### Data for this task

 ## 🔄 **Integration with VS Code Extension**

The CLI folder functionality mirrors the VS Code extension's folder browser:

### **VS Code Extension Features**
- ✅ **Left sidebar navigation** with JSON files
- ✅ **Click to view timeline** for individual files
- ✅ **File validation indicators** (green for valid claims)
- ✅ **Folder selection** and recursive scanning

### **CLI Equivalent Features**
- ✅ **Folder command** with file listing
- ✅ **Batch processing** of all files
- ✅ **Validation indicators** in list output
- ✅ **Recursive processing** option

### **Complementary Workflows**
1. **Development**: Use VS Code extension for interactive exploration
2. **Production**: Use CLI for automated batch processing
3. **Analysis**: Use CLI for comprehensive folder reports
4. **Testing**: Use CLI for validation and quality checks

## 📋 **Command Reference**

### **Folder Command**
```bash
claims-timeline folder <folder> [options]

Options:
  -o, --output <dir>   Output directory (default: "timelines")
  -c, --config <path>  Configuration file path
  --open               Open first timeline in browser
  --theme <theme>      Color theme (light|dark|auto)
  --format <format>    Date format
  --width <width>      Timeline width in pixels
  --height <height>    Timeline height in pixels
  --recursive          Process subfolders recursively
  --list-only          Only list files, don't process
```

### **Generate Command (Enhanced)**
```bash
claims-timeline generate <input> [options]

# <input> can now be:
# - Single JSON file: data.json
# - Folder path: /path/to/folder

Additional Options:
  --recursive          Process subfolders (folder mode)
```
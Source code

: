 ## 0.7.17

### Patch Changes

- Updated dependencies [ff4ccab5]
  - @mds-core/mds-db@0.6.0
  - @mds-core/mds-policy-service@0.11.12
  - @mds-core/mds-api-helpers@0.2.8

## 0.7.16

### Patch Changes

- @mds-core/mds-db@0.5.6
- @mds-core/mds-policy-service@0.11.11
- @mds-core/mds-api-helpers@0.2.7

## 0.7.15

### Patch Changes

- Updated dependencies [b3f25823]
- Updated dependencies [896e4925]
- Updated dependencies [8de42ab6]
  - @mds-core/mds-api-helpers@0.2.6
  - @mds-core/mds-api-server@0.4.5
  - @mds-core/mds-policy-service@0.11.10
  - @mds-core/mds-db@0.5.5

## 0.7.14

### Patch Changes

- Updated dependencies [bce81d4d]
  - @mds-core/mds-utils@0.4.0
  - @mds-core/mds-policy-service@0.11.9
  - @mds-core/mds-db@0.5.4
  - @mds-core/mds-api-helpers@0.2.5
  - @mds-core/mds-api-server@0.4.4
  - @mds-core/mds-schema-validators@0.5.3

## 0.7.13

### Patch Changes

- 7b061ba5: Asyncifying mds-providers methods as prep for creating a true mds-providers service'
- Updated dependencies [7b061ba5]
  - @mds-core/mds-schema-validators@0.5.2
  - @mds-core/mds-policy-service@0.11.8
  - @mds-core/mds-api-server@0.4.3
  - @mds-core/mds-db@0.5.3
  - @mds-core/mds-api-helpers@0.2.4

######

_Required action_: Find the string "helpers" in the records, then copy each line where it occurs.

_Answer to the exercise_:
  - @mds-core/mds-api-helpers@0.2.8
- @mds-core/mds-api-helpers@0.2.7
  - @mds-core/mds-api-helpers@0.2.6
  - @mds-core/mds-api-helpers@0.2.5
  - @mds-core/mds-api-helpers@0.2.4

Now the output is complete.